# What you should do
Any picture in the material should be left out, while all other lines are copied exactly.

# Exercise data
○ ○ ○

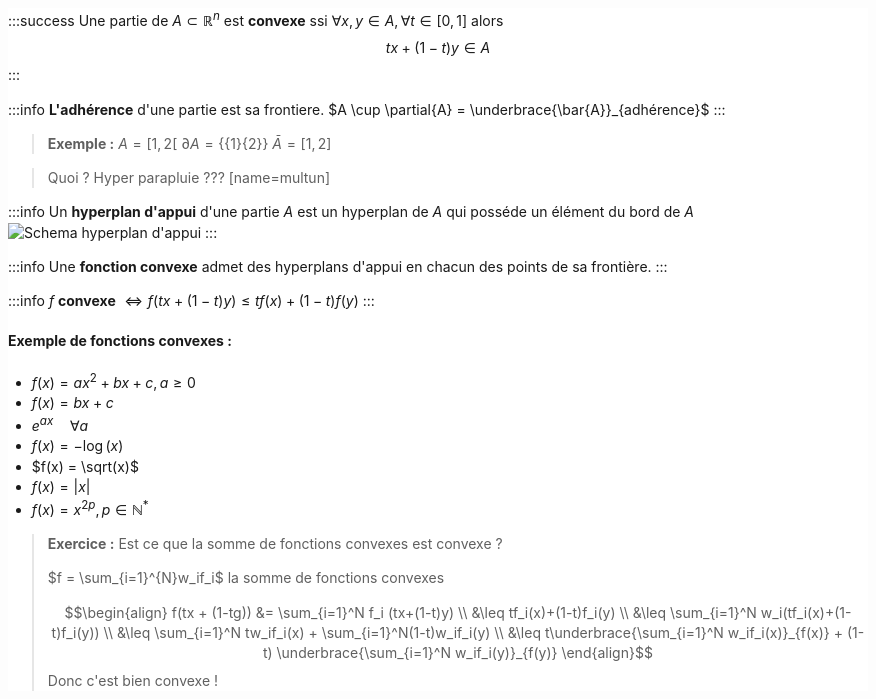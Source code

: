 :::success
Une partie de $A\subset \mathbb{R}^n$ est **convexe** ssi $\forall x,y\in A, \forall t\in [0,1]$ alors $$tx+(1-t)y \in A$$
:::

:::info
**L'adhérence** d'une partie est sa frontiere.
$A \cup \partial{A}  = \underbrace{\bar{A}}_{adhérence}$
:::

> **Exemple :**
> $A = [1,2[$
> $\partial A = \{\{1\} \{2\}\}$
> $\bar A = [1,2]$


> Quoi ? Hyper parapluie ??? [name=multun]

:::info
Un **hyperplan d'appui** d'une partie $A$ est un hyperplan de $A$ qui posséde un élément du bord de $A$
![Schema hyperplan d'appui](https://encrypted-tbn0.gstatic.com/images?q=tbn:ANd9GcSLLg3Yp48CLVcKGuwVXIXZ8GxKMd8DJ58WHYSagPY4qjq5SX9Sag)
:::

:::info
Une **fonction convexe** admet des hyperplans d'appui en chacun des points de sa frontière.
:::

:::info
$f$ **convexe** $\Leftrightarrow f(tx+(1-t)y) \leq tf(x)+ (1-t)f(y)$
:::


#### Exemple de fonctions convexes : 
* $f(x) = ax^2 +bx +c , a \ge 0$
* $f(x) = bx+ c$
* $e^{ax} \quad \forall a$
* $f(x) = -\log(x)$
* $f(x) = \sqrt(x)$
* $f(x) = |x|$
* $f(x) = x^{2p}, p \in \mathbb{N}^*$

> **Exercice :**
> Est ce que la somme de fonctions convexes est convexe ?
> 
> $f = \sum_{i=1}^{N}w_if_i$ la somme de fonctions convexes
>
> $$\begin{align}
> f(tx + (1-tg)) &= \sum_{i=1}^N f_i (tx+(1-t)y) \\
>                &\leq tf_i(x)+(1-t)f_i(y) \\
>                &\leq \sum_{i=1}^N w_i(tf_i(x)+(1-t)f_i(y)) \\
>                &\leq \sum_{i=1}^N tw_if_i(x) + \sum_{i=1}^N(1-t)w_if_i(y) \\
>                &\leq t\underbrace{\sum_{i=1}^N w_if_i(x)}_{f(x)} + (1-t) \underbrace{\sum_{i=1}^N w_if_i(y)}_{f(y)}
> \end{align}$$
> Donc c'est bien convexe !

○ ○ ○

# Task output
Source code

: :::success
Une partie de $A\subset \mathbb{R}^n$ est **convexe** ssi $\forall x,y\in A, \forall t\in [0,1]$ alors $$tx+(1-t)y \in A$$
:::

:::info
**L'adhérence** d'une partie est sa frontiere.
$A \cup \partial{A}  = \underbrace{\bar{A}}_{adhérence}$
:::

> **Exemple :**
> $A = [1,2[$
> $\partial A = \{\{1\} \{2\}\}$
> $\bar A = [1,2]$


> Quoi ? Hyper parapluie ??? [name=multun]

:::info
Un **hyperplan d'appui** d'une partie $A$ est un hyperplan de $A$ qui posséde un élément du bord de $A$
![Schema hyperplan d'appui](https://encrypted-tbn0.gstatic.com/images?q=tbn:ANd9GcSLLg3Yp48CLVcKGuwVXIXZ8GxKMd8DJ58WHYSagPY4qjq5SX9Sag)
:::

:::info
Une **fonction convexe** admet des hyperplans d'appui en chacun des points de sa frontière.
:::

:::info
$f$ **convexe** $\Leftrightarrow f(tx+(1-t)y) \leq tf(x)+ (1-t)f(y)$
:::


#### Exemple de fonctions convexes : 
* $f(x) = ax^2 +bx +c , a \ge 0$
* $f(x) = bx+ c$
* $e^{ax} \quad \forall a$
* $f(x) = -\log(x)$
* $f(x) = \sqrt(x)$
* $f(x) = |x|$
* $f(x) = x^{2p}, p \in \mathbb{N}^*$

> **Exercice :**
> Est ce que la somme de fonctions convexes est convexe ?
> 
> $f = \sum_{i=1}^{N}w_if_i$ la somme de fonctions convexes
>
> $$\begin{align}
> f(tx + (1-tg)) &= \sum_{i=1}^N f_i (tx+(1-t)y) \\
>                &\leq tf_i(x)+(1-t)f_i(y) \\
>                &\leq \sum_{i=1}^N w_i(tf_i(x)+(1-t)f_i(y)) \\
>                &\leq \sum_{i=1}^N tw_if_i(x) + \sum_{i=1}^N(1-t)w_if_i(y) \\
>                &\leq t\underbrace{\sum_{i=1}^N w_if_i(x)}_{f(x)} + (1-t) \underbrace{\sum_{i=1}^N w_if_i(y)}_{f(y)}
> \end{align}$$
> Donc c'est bien convexe !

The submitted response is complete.